By default, the stack creates two sample DAGs.
- example_end_to_end.py - End-to-end DAG that creates an EMR Serverless application, runs a job, then shuts down the application - great for when you just need to run a single non-SLA job utilizing only the resources that job needs
- example_emr_serverless.py - Simple DAG that utilizes an existing EMR Serverless application - great for when you have a persistent application that runs multiple jobs.
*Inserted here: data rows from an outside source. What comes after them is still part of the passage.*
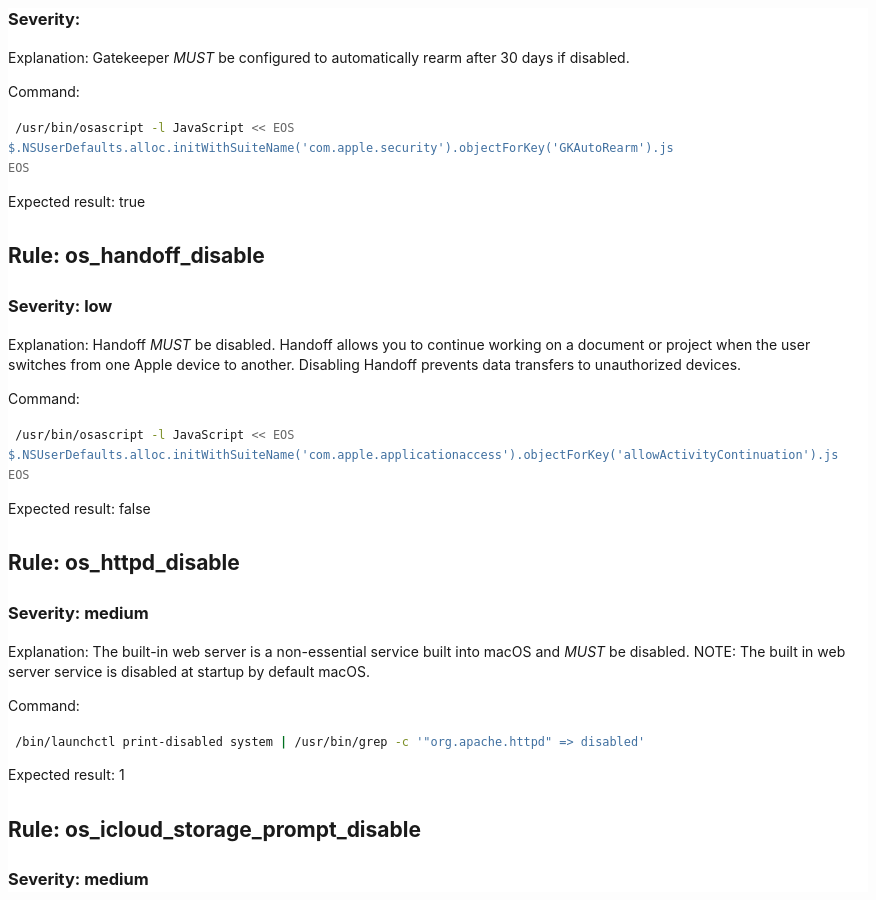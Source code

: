 ### Severity: 

Explanation:
 Gatekeeper _MUST_ be configured to automatically rearm after 30 days if disabled.


Command:
```bash
 /usr/bin/osascript -l JavaScript << EOS
$.NSUserDefaults.alloc.initWithSuiteName('com.apple.security').objectForKey('GKAutoRearm').js
EOS
```

Expected result: true

## Rule: os_handoff_disable

### Severity: low

Explanation:
 Handoff _MUST_ be disabled. 
Handoff allows you to continue working on a document or project when the user switches from one Apple device to another. Disabling Handoff prevents data transfers to unauthorized devices.


Command:
```bash
 /usr/bin/osascript -l JavaScript << EOS
$.NSUserDefaults.alloc.initWithSuiteName('com.apple.applicationaccess').objectForKey('allowActivityContinuation').js
EOS
```

Expected result: false

## Rule: os_httpd_disable

### Severity: medium

Explanation:
 The built-in web server is a non-essential service built into macOS and _MUST_ be disabled.
NOTE: The built in web server service is disabled at startup by default macOS.


Command:
```bash
 /bin/launchctl print-disabled system | /usr/bin/grep -c '"org.apache.httpd" => disabled'
```

Expected result: 1

## Rule: os_icloud_storage_prompt_disable

### Severity: medium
Both DAGs require variables for job role, S3 log bucket and (for the simple one), EMR Serverless application ID. This information can be found in the out.json
file created above. Together with the jq
utility, you can create a variable file that you can import to Airflow under Admin --> Variables
.
cat out.json | jq '{"emr_serverless_application_id": .EMRServerless.ApplicationID, "emr_serverless_job_role": .Dependencies.emrserverlessjobrole, "emr_serverless_log_bucket": .Dependencies.s3bucket}' > airflow_variables.json
Your Airflow UI URL can also be found in the out.json
file under MWAAEMRServerless.mwaaurl
.
Optionally, you can also utilize the REST API as this MWAA environment is publicly available.
HOSTNAME=$(aws mwaa get-environment --name emr-serverless-airflow --query Environment.WebserverUrl --output text)
CLI_TOKEN=$(aws mwaa create-cli-token --name emr-serverless-airflow --query CliToken --output text)
while read -r name value;
do curl --request POST "https://$HOSTNAME/aws_mwaa/cli" \
--header "Authorization: Bearer $CLI_TOKEN" \
--header "Content-Type: text/plain" \
--data-raw "variables set ${name} ${value}"
done < <(cat out.json | jq '{"emr_serverless_application_id": .EMRServerless.ApplicationID, "emr_serverless_job_role": .Dependencies.emrserverlessjobrole, "emr_serverless_log_bucket": .Dependencies.s3bucket}' | jq -r 'to_entries[] | "\(.key) \(.value)"')